* Dataset records *
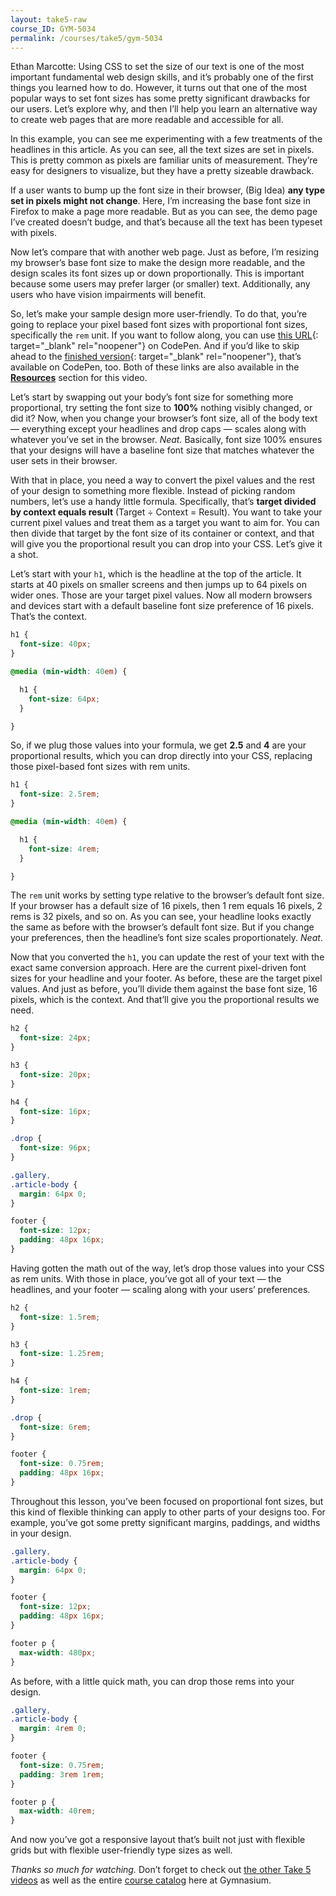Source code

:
 ```yaml
---
layout: take5-raw
course_ID: GYM-5034
permalink: /courses/take5/gym-5034
---
```


Ethan Marcotte: Using CSS to set the size of our text is one of the most important fundamental web design skills, and it’s probably one of the first things you learned how to do. However, it turns out that one of the most popular ways to set font sizes has some pretty significant drawbacks for our users. Let’s explore why, and then I’ll help you learn an alternative way to create web pages that are more readable and accessible for all.

In this example, you can see me experimenting with a few treatments of the headlines in this article. As you can see, all the text sizes are set in pixels. This is pretty common as pixels are familiar units of measurement. They’re easy for designers to visualize, but they have a pretty sizeable drawback.

If a user wants to bump up the font size in their browser, (Big Idea) **any type set in pixels might not change**. Here, I’m increasing the base font size in Firefox to make a page more readable. But as you can see, the demo page I’ve created doesn’t budge, and that’s because all the text has been typeset with pixels.

Now let’s compare that with another web page. Just as before, I’m resizing my browser’s base font size to make the design more readable, and the design scales its font sizes up or down proportionally. This is important because some users may prefer larger (or smaller) text. Additionally, any users who have vision impairments will benefit.

So, let’s make your sample design more user-friendly. To do that, you’re going to replace your pixel based font sizes with proportional font sizes, specifically the `rem` unit. If you want to follow along, you can use [this URL][1]{: target="_blank" rel="noopener"} on CodePen. And if you’d like to skip ahead to the [finished version][2]{: target="_blank" rel="noopener"}, that’s available on CodePen, too. Both of these links are also available in the [**Resources**](#tutorial-resources) section for this video.

Let’s start by swapping out your body’s font size for something more proportional, try setting the font size to **100%** nothing visibly changed, or did it? Now, when you change your browser’s font size, all of the body text — everything except your headlines and drop caps — scales along with whatever you’ve set in the browser. *Neat.* Basically, font size 100% ensures that your designs will have a baseline font size that matches whatever the user sets in their browser.

With that in place, you need a way to convert the pixel values and the rest of your design to something more flexible. Instead of picking random numbers, let’s use a handy little formula. Specifically, that’s **target divided by context equals result** (Target ÷ Context = Result). You want to take your current pixel values and treat them as a target you want to aim for. You can then divide that target by the font size of its container or context, and that will give you the proportional result you can drop into your CSS. Let’s give it a shot.

Let’s start with your `h1`, which is the headline at the top of the article. It starts at 40 pixels on smaller screens and then jumps up to 64 pixels on wider ones. Those are your target pixel values. Now all modern browsers and devices start with a default baseline font size preference of 16 pixels. That’s the context.

```css
h1 {
  font-size: 40px;
}

@media (min-width: 40em) {

  h1 {
    font-size: 64px;
  }

}
```

So, if we plug those values into your formula, we get **2.5** and **4** are your proportional results, which you can drop directly into your CSS, replacing those pixel-based font sizes with rem units.


```css
h1 {
  font-size: 2.5rem;
}

@media (min-width: 40em) {

  h1 {
    font-size: 4rem;
  }

}
```

The `rem` unit works by setting type relative to the browser’s default font size. If your browser has a default size of 16 pixels, then 1 rem equals 16 pixels, 2 rems is 32 pixels, and so on. As you can see, your headline looks exactly the same as before with the browser’s default font size. But if you change your preferences, then the headline’s font size scales proportionately. *Neat*.

Now that you converted the `h1`, you can update the rest of your text with the exact same conversion approach. Here are the current pixel-driven font sizes for your headline and your footer. As before, these are the target pixel values. And just as before, you’ll divide them against the base font size, 16 pixels, which is the context. And that’ll give you the proportional results we need.

```css
h2 {
  font-size: 24px;
}

h3 {
  font-size: 20px;
}

h4 {
  font-size: 16px;
}

.drop {
  font-size: 96px;
}

.gallery,
.article-body {
  margin: 64px 0;
}

footer {
  font-size: 12px;
  padding: 48px 16px;
}
```

Having gotten the math out of the way, let’s drop those values into your CSS as rem units. With those in place, you’ve got all of your text — the headlines, and your footer — scaling along with your users’ preferences.

```css
h2 {
  font-size: 1.5rem;
}

h3 {
  font-size: 1.25rem;
}

h4 {
  font-size: 1rem;
}

.drop {
  font-size: 6rem;
}

footer {
  font-size: 0.75rem;
  padding: 48px 16px;
}
```

Throughout this lesson, you’ve been focused on proportional font sizes, but this kind of flexible thinking can apply to other parts of your designs too. For example, you’ve got some pretty significant margins, paddings, and widths in your design.

```css
.gallery,
.article-body {
  margin: 64px 0;
}

footer {
  font-size: 12px;
  padding: 48px 16px;
}

footer p {
  max-width: 480px;
}
```

As before, with a little quick math, you can drop those rems into your design.

```css
.gallery,
.article-body {
  margin: 4rem 0;
}

footer {
  font-size: 0.75rem;
  padding: 3rem 1rem;
}

footer p {
  max-width: 40rem;
}
```

And now you’ve got a responsive layout that’s built not just with flexible grids but with flexible user-friendly type sizes as well.

*Thanks so much for watching.* Don’t forget to check out [the other Take 5 videos][3] as well as the entire [course catalog][4] here at Gymnasium.

[1]: https://cdpn.io/ZEbXxeX
[2]: https://cdpn.io/bGVovRp
[3]: https://thegymnasium.com/courses/take5
[4]: https://thegymnasium.com/courses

* The problem *
Please print each record above again exactly, but omit any pictures.

* Exercise solution *
Source code

:
 ```yaml
---
layout: take5-raw
course_ID: GYM-5034
permalink: /courses/take5/gym-5034
---
```


Ethan Marcotte: Using CSS to set the size of our text is one of the most important fundamental web design skills, and it’s probably one of the first things you learned how to do. However, it turns out that one of the most popular ways to set font sizes has some pretty significant drawbacks for our users. Let’s explore why, and then I’ll help you learn an alternative way to create web pages that are more readable and accessible for all.

In this example, you can see me experimenting with a few treatments of the headlines in this article. As you can see, all the text sizes are set in pixels. This is pretty common as pixels are familiar units of measurement. They’re easy for designers to visualize, but they have a pretty sizeable drawback.

If a user wants to bump up the font size in their browser, (Big Idea) **any type set in pixels might not change**. Here, I’m increasing the base font size in Firefox to make a page more readable. But as you can see, the demo page I’ve created doesn’t budge, and that’s because all the text has been typeset with pixels.

Now let’s compare that with another web page. Just as before, I’m resizing my browser’s base font size to make the design more readable, and the design scales its font sizes up or down proportionally. This is important because some users may prefer larger (or smaller) text. Additionally, any users who have vision impairments will benefit.

So, let’s make your sample design more user-friendly. To do that, you’re going to replace your pixel based font sizes with proportional font sizes, specifically the `rem` unit. If you want to follow along, you can use [this URL][1]{: target="_blank" rel="noopener"} on CodePen. And if you’d like to skip ahead to the [finished version][2]{: target="_blank" rel="noopener"}, that’s available on CodePen, too. Both of these links are also available in the [**Resources**](#tutorial-resources) section for this video.

Let’s start by swapping out your body’s font size for something more proportional, try setting the font size to **100%** nothing visibly changed, or did it? Now, when you change your browser’s font size, all of the body text — everything except your headlines and drop caps — scales along with whatever you’ve set in the browser. *Neat.* Basically, font size 100% ensures that your designs will have a baseline font size that matches whatever the user sets in their browser.

With that in place, you need a way to convert the pixel values and the rest of your design to something more flexible. Instead of picking random numbers, let’s use a handy little formula. Specifically, that’s **target divided by context equals result** (Target ÷ Context = Result). You want to take your current pixel values and treat them as a target you want to aim for. You can then divide that target by the font size of its container or context, and that will give you the proportional result you can drop into your CSS. Let’s give it a shot.

Let’s start with your `h1`, which is the headline at the top of the article. It starts at 40 pixels on smaller screens and then jumps up to 64 pixels on wider ones. Those are your target pixel values. Now all modern browsers and devices start with a default baseline font size preference of 16 pixels. That’s the context.

```css
h1 {
  font-size: 40px;
}

@media (min-width: 40em) {

  h1 {
    font-size: 64px;
  }

}
```

So, if we plug those values into your formula, we get **2.5** and **4** are your proportional results, which you can drop directly into your CSS, replacing those pixel-based font sizes with rem units.


```css
h1 {
  font-size: 2.5rem;
}

@media (min-width: 40em) {

  h1 {
    font-size: 4rem;
  }

}
```

The `rem` unit works by setting type relative to the browser’s default font size. If your browser has a default size of 16 pixels, then 1 rem equals 16 pixels, 2 rems is 32 pixels, and so on. As you can see, your headline looks exactly the same as before with the browser’s default font size. But if you change your preferences, then the headline’s font size scales proportionately. *Neat*.

Now that you converted the `h1`, you can update the rest of your text with the exact same conversion approach. Here are the current pixel-driven font sizes for your headline and your footer. As before, these are the target pixel values. And just as before, you’ll divide them against the base font size, 16 pixels, which is the context. And that’ll give you the proportional results we need.

```css
h2 {
  font-size: 24px;
}

h3 {
  font-size: 20px;
}

h4 {
  font-size: 16px;
}

.drop {
  font-size: 96px;
}

.gallery,
.article-body {
  margin: 64px 0;
}

footer {
  font-size: 12px;
  padding: 48px 16px;
}
```

Having gotten the math out of the way, let’s drop those values into your CSS as rem units. With those in place, you’ve got all of your text — the headlines, and your footer — scaling along with your users’ preferences.

```css
h2 {
  font-size: 1.5rem;
}

h3 {
  font-size: 1.25rem;
}

h4 {
  font-size: 1rem;
}

.drop {
  font-size: 6rem;
}

footer {
  font-size: 0.75rem;
  padding: 48px 16px;
}
```

Throughout this lesson, you’ve been focused on proportional font sizes, but this kind of flexible thinking can apply to other parts of your designs too. For example, you’ve got some pretty significant margins, paddings, and widths in your design.

```css
.gallery,
.article-body {
  margin: 64px 0;
}

footer {
  font-size: 12px;
  padding: 48px 16px;
}

footer p {
  max-width: 480px;
}
```

As before, with a little quick math, you can drop those rems into your design.

```css
.gallery,
.article-body {
  margin: 4rem 0;
}

footer {
  font-size: 0.75rem;
  padding: 3rem 1rem;
}

footer p {
  max-width: 40rem;
}
```

And now you’ve got a responsive layout that’s built not just with flexible grids but with flexible user-friendly type sizes as well.

*Thanks so much for watching.* Don’t forget to check out [the other Take 5 videos][3] as well as the entire [course catalog][4] here at Gymnasium.

[1]: https://cdpn.io/ZEbXxeX
[2]: https://cdpn.io/bGVovRp
[3]: https://thegymnasium.com/courses/take5
[4]: https://thegymnasium.com/courses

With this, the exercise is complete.